**Exercise brief:**
Your answer must be an exact copy of all the entries.

**Records from a data collection:**
►

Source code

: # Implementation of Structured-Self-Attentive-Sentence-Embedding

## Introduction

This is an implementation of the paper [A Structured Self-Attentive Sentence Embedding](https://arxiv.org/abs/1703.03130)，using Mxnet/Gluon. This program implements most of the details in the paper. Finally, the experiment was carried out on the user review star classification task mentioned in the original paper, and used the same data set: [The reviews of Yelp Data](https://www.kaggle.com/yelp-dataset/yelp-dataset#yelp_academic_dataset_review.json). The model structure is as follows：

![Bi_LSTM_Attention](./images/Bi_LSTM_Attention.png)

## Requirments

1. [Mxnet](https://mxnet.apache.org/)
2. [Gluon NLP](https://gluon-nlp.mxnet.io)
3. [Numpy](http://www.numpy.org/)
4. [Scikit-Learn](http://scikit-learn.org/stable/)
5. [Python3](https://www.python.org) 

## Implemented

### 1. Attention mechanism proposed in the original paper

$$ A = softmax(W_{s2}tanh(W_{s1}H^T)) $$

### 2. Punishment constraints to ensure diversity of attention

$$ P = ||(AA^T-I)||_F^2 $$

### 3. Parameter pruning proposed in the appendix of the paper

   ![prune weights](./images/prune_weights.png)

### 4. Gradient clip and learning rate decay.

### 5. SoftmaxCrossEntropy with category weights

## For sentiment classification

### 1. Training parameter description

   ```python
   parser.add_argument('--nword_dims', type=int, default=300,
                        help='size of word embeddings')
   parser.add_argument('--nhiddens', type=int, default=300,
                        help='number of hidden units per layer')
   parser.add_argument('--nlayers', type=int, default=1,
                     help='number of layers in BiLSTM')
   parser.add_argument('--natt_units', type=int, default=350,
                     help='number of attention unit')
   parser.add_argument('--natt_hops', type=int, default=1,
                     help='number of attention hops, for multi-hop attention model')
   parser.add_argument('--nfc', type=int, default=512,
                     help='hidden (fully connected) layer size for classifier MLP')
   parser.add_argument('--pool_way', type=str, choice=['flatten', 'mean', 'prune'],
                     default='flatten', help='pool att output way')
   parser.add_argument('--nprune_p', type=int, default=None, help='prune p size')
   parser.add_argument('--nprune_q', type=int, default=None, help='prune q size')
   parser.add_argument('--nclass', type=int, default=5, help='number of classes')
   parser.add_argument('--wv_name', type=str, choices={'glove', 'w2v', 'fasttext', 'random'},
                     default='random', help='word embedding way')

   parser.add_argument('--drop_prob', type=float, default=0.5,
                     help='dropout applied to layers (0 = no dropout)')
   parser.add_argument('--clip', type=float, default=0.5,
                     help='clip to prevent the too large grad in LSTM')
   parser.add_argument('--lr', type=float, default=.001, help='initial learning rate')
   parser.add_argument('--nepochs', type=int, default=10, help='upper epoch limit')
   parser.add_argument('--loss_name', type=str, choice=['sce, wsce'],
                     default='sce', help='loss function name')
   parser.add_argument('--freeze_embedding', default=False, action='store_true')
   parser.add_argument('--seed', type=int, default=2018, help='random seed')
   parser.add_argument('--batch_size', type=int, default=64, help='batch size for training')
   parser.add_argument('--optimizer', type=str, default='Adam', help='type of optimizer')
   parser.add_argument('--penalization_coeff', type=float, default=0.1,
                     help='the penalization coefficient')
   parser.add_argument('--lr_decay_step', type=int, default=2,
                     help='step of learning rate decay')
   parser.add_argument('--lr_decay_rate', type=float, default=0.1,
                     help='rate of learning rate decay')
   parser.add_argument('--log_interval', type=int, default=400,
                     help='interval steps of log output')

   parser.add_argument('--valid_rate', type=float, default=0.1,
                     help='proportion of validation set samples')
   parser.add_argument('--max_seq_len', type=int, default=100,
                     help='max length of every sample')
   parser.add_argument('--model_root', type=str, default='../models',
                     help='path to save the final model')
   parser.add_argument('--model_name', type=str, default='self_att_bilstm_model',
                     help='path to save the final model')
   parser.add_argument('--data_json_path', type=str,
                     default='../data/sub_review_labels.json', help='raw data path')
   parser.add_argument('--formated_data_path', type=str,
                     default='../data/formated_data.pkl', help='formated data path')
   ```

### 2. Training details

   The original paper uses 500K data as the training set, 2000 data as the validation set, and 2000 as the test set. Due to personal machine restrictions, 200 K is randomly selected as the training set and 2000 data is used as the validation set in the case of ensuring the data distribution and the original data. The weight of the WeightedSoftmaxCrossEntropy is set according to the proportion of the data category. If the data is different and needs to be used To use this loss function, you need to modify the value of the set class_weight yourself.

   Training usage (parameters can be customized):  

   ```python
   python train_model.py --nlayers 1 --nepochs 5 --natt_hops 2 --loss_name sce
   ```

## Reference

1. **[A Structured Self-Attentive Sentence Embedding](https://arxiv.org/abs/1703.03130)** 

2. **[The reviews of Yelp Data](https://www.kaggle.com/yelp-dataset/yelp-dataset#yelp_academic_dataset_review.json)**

◄

**Result of this task:**
Source code

: # Implementation of Structured-Self-Attentive-Sentence-Embedding

## Introduction

This is an implementation of the paper [A Structured Self-Attentive Sentence Embedding](https://arxiv.org/abs/1703.03130)，using Mxnet/Gluon. This program implements most of the details in the paper. Finally, the experiment was carried out on the user review star classification task mentioned in the original paper, and used the same data set: [The reviews of Yelp Data](https://www.kaggle.com/yelp-dataset/yelp-dataset#yelp_academic_dataset_review.json). The model structure is as follows：

![Bi_LSTM_Attention](./images/Bi_LSTM_Attention.png)

## Requirments

1. [Mxnet](https://mxnet.apache.org/)
2. [Gluon NLP](https://gluon-nlp.mxnet.io)
3. [Numpy](http://www.numpy.org/)
4. [Scikit-Learn](http://scikit-learn.org/stable/)
5. [Python3](https://www.python.org) 

## Implemented

### 1. Attention mechanism proposed in the original paper

$$ A = softmax(W_{s2}tanh(W_{s1}H^T)) $$

### 2. Punishment constraints to ensure diversity of attention

$$ P = ||(AA^T-I)||_F^2 $$

### 3. Parameter pruning proposed in the appendix of the paper

   ![prune weights](./images/prune_weights.png)

### 4. Gradient clip and learning rate decay.

### 5. SoftmaxCrossEntropy with category weights

## For sentiment classification

### 1. Training parameter description

   ```python
   parser.add_argument('--nword_dims', type=int, default=300,
                        help='size of word embeddings')
   parser.add_argument('--nhiddens', type=int, default=300,
                        help='number of hidden units per layer')
   parser.add_argument('--nlayers', type=int, default=1,
                     help='number of layers in BiLSTM')
   parser.add_argument('--natt_units', type=int, default=350,
                     help='number of attention unit')
   parser.add_argument('--natt_hops', type=int, default=1,
                     help='number of attention hops, for multi-hop attention model')
   parser.add_argument('--nfc', type=int, default=512,
                     help='hidden (fully connected) layer size for classifier MLP')
   parser.add_argument('--pool_way', type=str, choice=['flatten', 'mean', 'prune'],
                     default='flatten', help='pool att output way')
   parser.add_argument('--nprune_p', type=int, default=None, help='prune p size')
   parser.add_argument('--nprune_q', type=int, default=None, help='prune q size')
   parser.add_argument('--nclass', type=int, default=5, help='number of classes')
   parser.add_argument('--wv_name', type=str, choices={'glove', 'w2v', 'fasttext', 'random'},
                     default='random', help='word embedding way')

   parser.add_argument('--drop_prob', type=float, default=0.5,
                     help='dropout applied to layers (0 = no dropout)')
   parser.add_argument('--clip', type=float, default=0.5,
                     help='clip to prevent the too large grad in LSTM')
   parser.add_argument('--lr', type=float, default=.001, help='initial learning rate')
   parser.add_argument('--nepochs', type=int, default=10, help='upper epoch limit')
   parser.add_argument('--loss_name', type=str, choice=['sce, wsce'],
                     default='sce', help='loss function name')
   parser.add_argument('--freeze_embedding', default=False, action='store_true')
   parser.add_argument('--seed', type=int, default=2018, help='random seed')
   parser.add_argument('--batch_size', type=int, default=64, help='batch size for training')
   parser.add_argument('--optimizer', type=str, default='Adam', help='type of optimizer')
   parser.add_argument('--penalization_coeff', type=float, default=0.1,
                     help='the penalization coefficient')
   parser.add_argument('--lr_decay_step', type=int, default=2,
                     help='step of learning rate decay')
   parser.add_argument('--lr_decay_rate', type=float, default=0.1,
                     help='rate of learning rate decay')
   parser.add_argument('--log_interval', type=int, default=400,
                     help='interval steps of log output')

   parser.add_argument('--valid_rate', type=float, default=0.1,
                     help='proportion of validation set samples')
   parser.add_argument('--max_seq_len', type=int, default=100,
                     help='max length of every sample')
   parser.add_argument('--model_root', type=str, default='../models',
                     help='path to save the final model')
   parser.add_argument('--model_name', type=str, default='self_att_bilstm_model',
                     help='path to save the final model')
   parser.add_argument('--data_json_path', type=str,
                     default='../data/sub_review_labels.json', help='raw data path')
   parser.add_argument('--formated_data_path', type=str,
                     default='../data/formated_data.pkl', help='formated data path')
   ```

### 2. Training details

   The original paper uses 500K data as the training set, 2000 data as the validation set, and 2000 as the test set. Due to personal machine restrictions, 200 K is randomly selected as the training set and 2000 data is used as the validation set in the case of ensuring the data distribution and the original data. The weight of the WeightedSoftmaxCrossEntropy is set according to the proportion of the data category. If the data is different and needs to be used To use this loss function, you need to modify the value of the set class_weight yourself.

   Training usage (parameters can be customized):  

   ```python
   python train_model.py --nlayers 1 --nepochs 5 --natt_hops 2 --loss_name sce
   ```

## Reference

1. **[A Structured Self-Attentive Sentence Embedding](https://arxiv.org/abs/1703.03130)** 

2. **[The reviews of Yelp Data](https://www.kaggle.com/yelp-dataset/yelp-dataset#yelp_academic_dataset_review.json)**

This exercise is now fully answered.